Saved entries
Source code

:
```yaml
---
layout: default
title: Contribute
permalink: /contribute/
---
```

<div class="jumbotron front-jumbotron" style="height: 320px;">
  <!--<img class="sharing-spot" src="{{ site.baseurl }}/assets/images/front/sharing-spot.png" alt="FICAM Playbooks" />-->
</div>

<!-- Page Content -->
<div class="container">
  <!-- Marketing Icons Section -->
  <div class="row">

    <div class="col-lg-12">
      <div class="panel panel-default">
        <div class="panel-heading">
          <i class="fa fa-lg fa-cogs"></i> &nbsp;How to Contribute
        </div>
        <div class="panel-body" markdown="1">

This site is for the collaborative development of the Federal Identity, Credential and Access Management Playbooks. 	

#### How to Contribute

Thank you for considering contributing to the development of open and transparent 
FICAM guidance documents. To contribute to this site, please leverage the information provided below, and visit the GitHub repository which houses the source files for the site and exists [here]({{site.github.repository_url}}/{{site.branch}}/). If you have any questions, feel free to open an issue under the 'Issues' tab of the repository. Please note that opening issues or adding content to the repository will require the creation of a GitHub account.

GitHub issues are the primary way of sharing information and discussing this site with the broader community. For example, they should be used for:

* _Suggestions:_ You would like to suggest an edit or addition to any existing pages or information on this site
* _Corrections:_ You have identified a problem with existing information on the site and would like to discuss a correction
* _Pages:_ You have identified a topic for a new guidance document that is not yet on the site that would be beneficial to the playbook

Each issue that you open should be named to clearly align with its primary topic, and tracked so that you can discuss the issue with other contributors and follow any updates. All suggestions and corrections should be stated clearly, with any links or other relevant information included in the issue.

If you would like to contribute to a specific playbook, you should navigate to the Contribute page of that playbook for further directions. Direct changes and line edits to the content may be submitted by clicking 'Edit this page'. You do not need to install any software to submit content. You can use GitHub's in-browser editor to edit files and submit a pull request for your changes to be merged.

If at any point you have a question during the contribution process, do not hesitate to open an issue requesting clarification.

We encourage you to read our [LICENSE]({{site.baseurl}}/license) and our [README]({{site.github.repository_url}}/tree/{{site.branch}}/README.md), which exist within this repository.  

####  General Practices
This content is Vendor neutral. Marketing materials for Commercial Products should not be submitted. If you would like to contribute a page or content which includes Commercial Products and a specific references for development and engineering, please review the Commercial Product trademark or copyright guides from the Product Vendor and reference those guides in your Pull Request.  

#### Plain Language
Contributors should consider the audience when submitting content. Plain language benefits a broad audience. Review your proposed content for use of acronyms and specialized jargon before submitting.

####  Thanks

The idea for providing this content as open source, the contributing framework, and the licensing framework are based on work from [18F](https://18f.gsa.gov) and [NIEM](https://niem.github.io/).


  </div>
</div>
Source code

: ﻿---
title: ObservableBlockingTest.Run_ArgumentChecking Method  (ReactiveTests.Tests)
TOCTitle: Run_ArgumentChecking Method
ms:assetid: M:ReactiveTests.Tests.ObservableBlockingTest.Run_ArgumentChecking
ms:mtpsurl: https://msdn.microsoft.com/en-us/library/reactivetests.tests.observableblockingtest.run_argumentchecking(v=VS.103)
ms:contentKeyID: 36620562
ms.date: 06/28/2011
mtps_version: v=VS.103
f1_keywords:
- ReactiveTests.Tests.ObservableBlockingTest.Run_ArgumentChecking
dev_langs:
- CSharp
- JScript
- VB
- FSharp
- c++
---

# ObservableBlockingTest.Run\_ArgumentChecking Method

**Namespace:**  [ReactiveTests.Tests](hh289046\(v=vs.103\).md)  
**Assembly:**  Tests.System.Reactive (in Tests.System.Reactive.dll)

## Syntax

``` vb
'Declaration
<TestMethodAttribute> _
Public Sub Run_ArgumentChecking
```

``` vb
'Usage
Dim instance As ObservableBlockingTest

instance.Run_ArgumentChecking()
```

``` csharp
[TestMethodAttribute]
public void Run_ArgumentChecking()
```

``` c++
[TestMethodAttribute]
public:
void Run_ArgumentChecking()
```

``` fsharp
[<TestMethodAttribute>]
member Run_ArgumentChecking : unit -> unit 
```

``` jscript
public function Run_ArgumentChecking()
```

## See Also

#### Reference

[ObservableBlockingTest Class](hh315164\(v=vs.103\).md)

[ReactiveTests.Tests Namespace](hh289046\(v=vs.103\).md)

# [Problem]
Go through the records above and copy each one exactly.

# [Output of the exercise]
Source code

:
```yaml
---
layout: default
title: Contribute
permalink: /contribute/
---
```

<div class="jumbotron front-jumbotron" style="height: 320px;">
  <!--<img class="sharing-spot" src="{{ site.baseurl }}/assets/images/front/sharing-spot.png" alt="FICAM Playbooks" />-->
</div>

<!-- Page Content -->
<div class="container">
  <!-- Marketing Icons Section -->
  <div class="row">

    <div class="col-lg-12">
      <div class="panel panel-default">
        <div class="panel-heading">
          <i class="fa fa-lg fa-cogs"></i> &nbsp;How to Contribute
        </div>
        <div class="panel-body" markdown="1">

This site is for the collaborative development of the Federal Identity, Credential and Access Management Playbooks. 	

#### How to Contribute

Thank you for considering contributing to the development of open and transparent 
FICAM guidance documents. To contribute to this site, please leverage the information provided below, and visit the GitHub repository which houses the source files for the site and exists [here]({{site.github.repository_url}}/{{site.branch}}/). If you have any questions, feel free to open an issue under the 'Issues' tab of the repository. Please note that opening issues or adding content to the repository will require the creation of a GitHub account.

GitHub issues are the primary way of sharing information and discussing this site with the broader community. For example, they should be used for:

* _Suggestions:_ You would like to suggest an edit or addition to any existing pages or information on this site
* _Corrections:_ You have identified a problem with existing information on the site and would like to discuss a correction
* _Pages:_ You have identified a topic for a new guidance document that is not yet on the site that would be beneficial to the playbook

Each issue that you open should be named to clearly align with its primary topic, and tracked so that you can discuss the issue with other contributors and follow any updates. All suggestions and corrections should be stated clearly, with any links or other relevant information included in the issue.

If you would like to contribute to a specific playbook, you should navigate to the Contribute page of that playbook for further directions. Direct changes and line edits to the content may be submitted by clicking 'Edit this page'. You do not need to install any software to submit content. You can use GitHub's in-browser editor to edit files and submit a pull request for your changes to be merged.

If at any point you have a question during the contribution process, do not hesitate to open an issue requesting clarification.

We encourage you to read our [LICENSE]({{site.baseurl}}/license) and our [README]({{site.github.repository_url}}/tree/{{site.branch}}/README.md), which exist within this repository.  

####  General Practices
This content is Vendor neutral. Marketing materials for Commercial Products should not be submitted. If you would like to contribute a page or content which includes Commercial Products and a specific references for development and engineering, please review the Commercial Product trademark or copyright guides from the Product Vendor and reference those guides in your Pull Request.  

#### Plain Language
Contributors should consider the audience when submitting content. Plain language benefits a broad audience. Review your proposed content for use of acronyms and specialized jargon before submitting.

####  Thanks

The idea for providing this content as open source, the contributing framework, and the licensing framework are based on work from [18F](https://18f.gsa.gov) and [NIEM](https://niem.github.io/).


  </div>
</div>
Source code

: ﻿---
title: ObservableBlockingTest.Run_ArgumentChecking Method  (ReactiveTests.Tests)
TOCTitle: Run_ArgumentChecking Method
ms:assetid: M:ReactiveTests.Tests.ObservableBlockingTest.Run_ArgumentChecking
ms:mtpsurl: https://msdn.microsoft.com/en-us/library/reactivetests.tests.observableblockingtest.run_argumentchecking(v=VS.103)
ms:contentKeyID: 36620562
ms.date: 06/28/2011
mtps_version: v=VS.103
f1_keywords:
- ReactiveTests.Tests.ObservableBlockingTest.Run_ArgumentChecking
dev_langs:
- CSharp
- JScript
- VB
- FSharp
- c++
---

# ObservableBlockingTest.Run\_ArgumentChecking Method

**Namespace:**  [ReactiveTests.Tests](hh289046\(v=vs.103\).md)  
**Assembly:**  Tests.System.Reactive (in Tests.System.Reactive.dll)

## Syntax

``` vb
'Declaration
<TestMethodAttribute> _
Public Sub Run_ArgumentChecking
```

``` vb
'Usage
Dim instance As ObservableBlockingTest

instance.Run_ArgumentChecking()
```

``` csharp
[TestMethodAttribute]
public void Run_ArgumentChecking()
```

``` c++
[TestMethodAttribute]
public:
void Run_ArgumentChecking()
```

``` fsharp
[<TestMethodAttribute>]
member Run_ArgumentChecking : unit -> unit 
```

``` jscript
public function Run_ArgumentChecking()
```

## See Also

#### Reference

[ObservableBlockingTest Class](hh315164\(v=vs.103\).md)

[ReactiveTests.Tests Namespace](hh289046\(v=vs.103\).md)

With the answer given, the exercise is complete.